American jazz trumpeter & bandleader (1915–1990)

Lee Castle (February 28, 1915 – November 16, 1990) was an American jazz trumpeter and bandleader. He was born Lee Aniello Castaldo and performed under this name early in his career.

== Biography ==
Lee Castle was born on February 28, 1915, in New York City.

His first major professional job was with Joe Haymes in 1935; following this, he worked with Artie Shaw (1936, 1941), Tommy Dorsey (1937–41; also studied under Dorsey's father), Jack Teagarden, Glenn Miller (1939), Will Bradley (1941), and Benny Goodman (1943). He put together his own band in 1938 and continued to lead off and on through the 1940s. He adopted the name Lee Castle in 1942.

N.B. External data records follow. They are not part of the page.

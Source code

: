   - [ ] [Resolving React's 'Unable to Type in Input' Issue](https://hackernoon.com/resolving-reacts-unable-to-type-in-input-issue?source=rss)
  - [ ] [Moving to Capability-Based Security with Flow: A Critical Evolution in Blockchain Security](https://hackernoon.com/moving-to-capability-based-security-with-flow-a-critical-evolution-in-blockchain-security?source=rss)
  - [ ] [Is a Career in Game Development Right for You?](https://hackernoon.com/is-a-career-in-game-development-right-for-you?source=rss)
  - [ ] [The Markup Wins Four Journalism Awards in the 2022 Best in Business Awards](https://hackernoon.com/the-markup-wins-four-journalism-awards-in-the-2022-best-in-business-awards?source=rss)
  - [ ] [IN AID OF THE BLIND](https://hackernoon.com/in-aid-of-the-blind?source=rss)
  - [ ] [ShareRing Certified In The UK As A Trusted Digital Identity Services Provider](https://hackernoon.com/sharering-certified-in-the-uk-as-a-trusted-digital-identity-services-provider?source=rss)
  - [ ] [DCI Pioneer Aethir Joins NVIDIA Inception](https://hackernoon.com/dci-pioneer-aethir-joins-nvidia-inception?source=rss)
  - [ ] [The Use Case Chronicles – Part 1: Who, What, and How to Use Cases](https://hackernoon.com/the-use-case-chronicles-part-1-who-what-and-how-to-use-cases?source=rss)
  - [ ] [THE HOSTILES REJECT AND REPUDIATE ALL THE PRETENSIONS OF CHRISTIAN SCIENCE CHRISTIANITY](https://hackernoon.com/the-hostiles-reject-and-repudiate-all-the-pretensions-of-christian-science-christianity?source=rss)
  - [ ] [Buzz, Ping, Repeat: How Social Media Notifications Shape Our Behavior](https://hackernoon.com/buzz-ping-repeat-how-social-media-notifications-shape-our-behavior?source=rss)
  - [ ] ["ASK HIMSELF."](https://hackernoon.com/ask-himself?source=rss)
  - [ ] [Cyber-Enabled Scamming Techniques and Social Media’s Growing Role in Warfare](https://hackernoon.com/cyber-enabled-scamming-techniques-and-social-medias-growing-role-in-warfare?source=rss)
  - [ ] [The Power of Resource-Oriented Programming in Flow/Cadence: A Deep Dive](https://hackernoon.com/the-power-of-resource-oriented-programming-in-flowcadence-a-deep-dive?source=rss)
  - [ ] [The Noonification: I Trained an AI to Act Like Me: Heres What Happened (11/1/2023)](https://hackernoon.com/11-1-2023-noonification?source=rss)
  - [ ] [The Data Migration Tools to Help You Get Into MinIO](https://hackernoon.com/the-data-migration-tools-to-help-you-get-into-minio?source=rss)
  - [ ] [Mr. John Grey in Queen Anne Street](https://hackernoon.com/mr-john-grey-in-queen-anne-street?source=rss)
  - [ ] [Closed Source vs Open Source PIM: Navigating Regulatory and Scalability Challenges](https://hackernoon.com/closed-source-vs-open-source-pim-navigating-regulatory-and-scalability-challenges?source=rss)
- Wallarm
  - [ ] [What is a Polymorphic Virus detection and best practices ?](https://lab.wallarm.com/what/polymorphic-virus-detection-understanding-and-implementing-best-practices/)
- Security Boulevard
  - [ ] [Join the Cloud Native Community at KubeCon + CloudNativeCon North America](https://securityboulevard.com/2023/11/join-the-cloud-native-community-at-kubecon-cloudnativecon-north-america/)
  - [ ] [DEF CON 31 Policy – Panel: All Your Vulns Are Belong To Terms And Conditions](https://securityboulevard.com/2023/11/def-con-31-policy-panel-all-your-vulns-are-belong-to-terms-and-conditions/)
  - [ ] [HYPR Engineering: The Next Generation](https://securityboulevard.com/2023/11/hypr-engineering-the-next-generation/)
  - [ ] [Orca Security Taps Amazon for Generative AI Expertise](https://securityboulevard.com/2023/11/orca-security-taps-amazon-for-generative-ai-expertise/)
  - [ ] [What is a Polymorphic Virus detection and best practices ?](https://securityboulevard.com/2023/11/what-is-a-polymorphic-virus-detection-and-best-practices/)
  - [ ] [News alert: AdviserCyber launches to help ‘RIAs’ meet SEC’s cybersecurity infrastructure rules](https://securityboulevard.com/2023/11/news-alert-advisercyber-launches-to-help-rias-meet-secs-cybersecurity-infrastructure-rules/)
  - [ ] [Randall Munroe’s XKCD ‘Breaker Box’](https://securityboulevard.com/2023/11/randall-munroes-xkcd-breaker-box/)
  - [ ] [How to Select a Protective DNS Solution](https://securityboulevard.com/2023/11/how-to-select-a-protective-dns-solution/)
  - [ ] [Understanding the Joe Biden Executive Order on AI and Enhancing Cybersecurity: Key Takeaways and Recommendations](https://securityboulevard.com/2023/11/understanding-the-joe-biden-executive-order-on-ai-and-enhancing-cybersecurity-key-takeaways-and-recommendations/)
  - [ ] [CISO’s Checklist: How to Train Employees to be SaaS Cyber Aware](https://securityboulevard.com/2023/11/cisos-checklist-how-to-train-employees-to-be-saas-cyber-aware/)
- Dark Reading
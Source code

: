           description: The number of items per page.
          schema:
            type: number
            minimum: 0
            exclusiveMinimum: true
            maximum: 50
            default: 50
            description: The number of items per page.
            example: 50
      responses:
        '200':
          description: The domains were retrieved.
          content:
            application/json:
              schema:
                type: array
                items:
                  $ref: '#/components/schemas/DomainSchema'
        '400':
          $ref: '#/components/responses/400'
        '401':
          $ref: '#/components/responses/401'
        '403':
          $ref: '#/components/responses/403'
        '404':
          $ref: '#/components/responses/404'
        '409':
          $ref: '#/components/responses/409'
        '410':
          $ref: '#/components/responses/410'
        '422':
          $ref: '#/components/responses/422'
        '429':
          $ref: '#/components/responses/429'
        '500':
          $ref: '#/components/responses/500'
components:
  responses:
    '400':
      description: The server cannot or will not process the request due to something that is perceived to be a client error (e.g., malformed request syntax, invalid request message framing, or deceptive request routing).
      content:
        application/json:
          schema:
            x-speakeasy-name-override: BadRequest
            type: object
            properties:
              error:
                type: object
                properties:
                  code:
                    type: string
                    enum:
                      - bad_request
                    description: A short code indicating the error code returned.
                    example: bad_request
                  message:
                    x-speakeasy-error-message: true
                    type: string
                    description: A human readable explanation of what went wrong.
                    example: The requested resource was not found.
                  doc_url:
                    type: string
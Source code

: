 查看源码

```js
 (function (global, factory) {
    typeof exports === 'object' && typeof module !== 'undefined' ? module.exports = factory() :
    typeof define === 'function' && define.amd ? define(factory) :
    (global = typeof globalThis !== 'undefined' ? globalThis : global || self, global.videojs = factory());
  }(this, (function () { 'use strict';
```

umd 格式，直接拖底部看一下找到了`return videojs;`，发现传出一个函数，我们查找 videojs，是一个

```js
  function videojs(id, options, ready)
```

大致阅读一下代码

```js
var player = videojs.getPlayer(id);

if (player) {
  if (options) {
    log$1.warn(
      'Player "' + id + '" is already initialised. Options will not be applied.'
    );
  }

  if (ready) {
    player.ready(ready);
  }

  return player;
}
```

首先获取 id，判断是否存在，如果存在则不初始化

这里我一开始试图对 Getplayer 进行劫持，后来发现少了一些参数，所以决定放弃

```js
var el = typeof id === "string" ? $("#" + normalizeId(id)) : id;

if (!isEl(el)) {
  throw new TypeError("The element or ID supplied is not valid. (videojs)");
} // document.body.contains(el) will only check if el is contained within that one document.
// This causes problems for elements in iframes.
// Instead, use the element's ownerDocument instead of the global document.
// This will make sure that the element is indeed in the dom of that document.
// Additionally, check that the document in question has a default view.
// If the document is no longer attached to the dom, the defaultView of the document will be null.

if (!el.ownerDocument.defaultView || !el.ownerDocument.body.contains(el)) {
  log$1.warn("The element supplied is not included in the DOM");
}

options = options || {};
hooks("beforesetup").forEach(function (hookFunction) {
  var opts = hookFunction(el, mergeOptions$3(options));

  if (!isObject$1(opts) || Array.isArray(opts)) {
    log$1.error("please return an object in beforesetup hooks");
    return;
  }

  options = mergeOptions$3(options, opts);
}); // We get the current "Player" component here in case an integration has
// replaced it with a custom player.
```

In 1953, he returned to duty under Tommy Dorsey and his brother Jimmy Dorsey; after Jimmy's death in 1957, the brothers' band split, and Castle became the leader of the latter's ensemble, remaining in the position until the 1980s.

Castle died of a heart attack on November 16, 1990, at Memorial Hospital in Hollywood, Florida. He was living in Elmsford, New York, at the time, and was survived by his wife, Virginia, and five siblings.